Subsurface Bio Filter Cell System

    • Application: Bio Filter System
    • Location: Irvine Ranch Water District, Irvine, CA, USA
    • Details: Subsurface Bio Filter Cell System
    • Completion: April 2009

These benefits are perfectly matched for this project: construction of a subsurface biofilter cell system for the removal of selenium and nitrate.

To meet this EPA requirement, the Irvine Ranch Water District (IRWD) developed a plan to address regional water quality treatment. The plan included the Cienega Filtration Facility adjacent to the Peters Canyon Channel that is specifically for removing selenium from dry weather low flows.

The selenium TMDL is based on meeting the chronic California Toxics Rule (CTR) criterion of five parts per billion (ppb) for protection of aquatic health in dry weather flows. Selenium concentrations in dry weather flows in the Peters Canyon Channel typically range from about 30–50 ppb, but can be much higher at groundwater seeps and weep holes. The current selenium concentration levels are not harmful to humans but have potential to bio-accumulate.

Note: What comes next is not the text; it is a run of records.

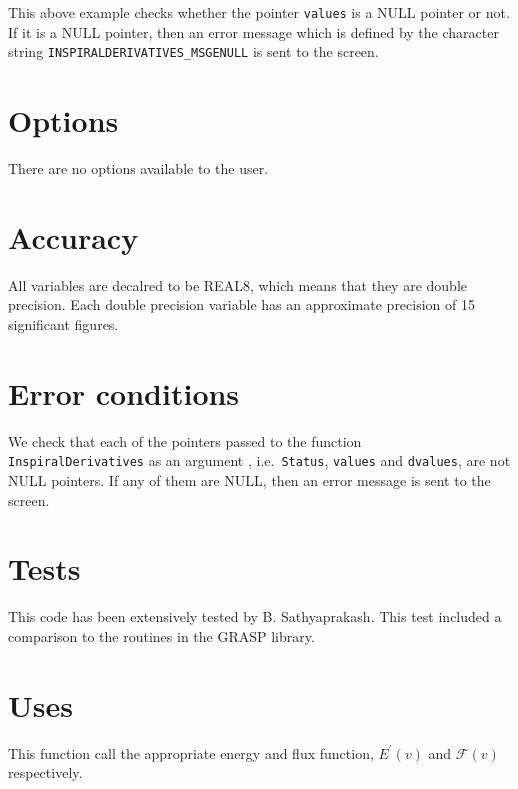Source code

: \documentclass[12pt]{article}
\begin{document}
\vspace{5mm}

This above example checks whether the pointer \texttt{values} is a NULL pointer or not. If it is a NULL pointer, then an error message which is defined by the character string \texttt{INSPIRALDERIVATIVES\_MSGENULL} is sent to the screen.


\section{Options}

There are no options available to the user.

\section{Accuracy}

All variables are decalred to be REAL8, which means that they are double precision.
Each double precision variable has an approximate precision of 15 significant figures.


\section{Error conditions}

We check that each of the pointers passed to the function \\ \texttt{InspiralDerivatives} as an argument , i.e.\ \texttt{Status}, \texttt{values} and \texttt{dvalues}, are not NULL pointers. If any of them are NULL, then an error message is sent to the screen.


\section{Tests}

This code has been extensively tested by B. Sathyaprakash. This test included a comparison to the routines in the GRASP library.

\section{Uses}

This function call the appropriate energy and flux function, $E^{\prime}(v)$ and $\mathcal{F}(v)$ respectively.
\end{document}
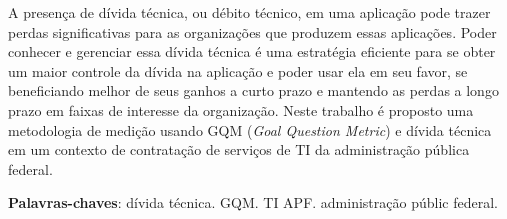 \begin{resumo}
A presença de dívida técnica, ou débito técnico, em uma aplicação pode trazer perdas significativas para as organizações que produzem essas aplicações. Poder conhecer e gerenciar essa dívida técnica é uma estratégia eficiente para se obter um maior controle da dívida na aplicação e poder usar ela em seu favor, se beneficiando melhor de seus ganhos a curto prazo e mantendo as perdas a longo prazo em faixas de interesse da organização. Neste trabalho é proposto uma metodologia de medição usando GQM (\textit{Goal Question Metric}) e dívida técnica em um contexto de contratação de serviços de TI da administração pública federal.

 \vspace{\onelineskip}
    
 \noindent
 \textbf{Palavras-chaves}: dívida técnica. GQM. TI APF. administração públic federal.
\end{resumo}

The project was designed to pass dry weather flows that are diverted from Peters Canyon Channel through an organically augmented biofilter cell, which was composed of a gravel matrix.
The flows are amended with a carbon source to feed bacteria and create anoxic (oxygen-deficient) conditions in the biofilter cell. Under these conditions, common forms of selenium (i.e., selenate and selenite) are converted into elemental forms of selenium, which have relatively low toxicity and are encapsulated by bacteria growing on the bed materials (e.g., gravel) in the biofilter cell.
The biofilter cell was created using geosynthetic materials, principally Atlantis tank modules and granular media matrix. The biofilter cell is the primary treatment component of this project.

Raw water is pumped from Peters Canyon Channel, amended with electron donor, and injected into the biofilter cell through a piped header system.
Within the biofilter cell, an active biofilm is grown, which attaches to the aggregate. The biological activity helps to create anoxic conditions that are favorable for the conversion of soluble selenium compounds to insoluble colloids and precipitates. The insoluble selenium precipitates are adsorbed to the biofilm and sequestered within the biofilter cell. Hydraulic retention time and electron donor feed rate are the variables that can be adjusted to maintain the desired environmental conditions.

Design and construction of the biofilter cell were successfully implemented Geosynthetics provided a nonreactive barrier for environmental isolation of the biofilter cell.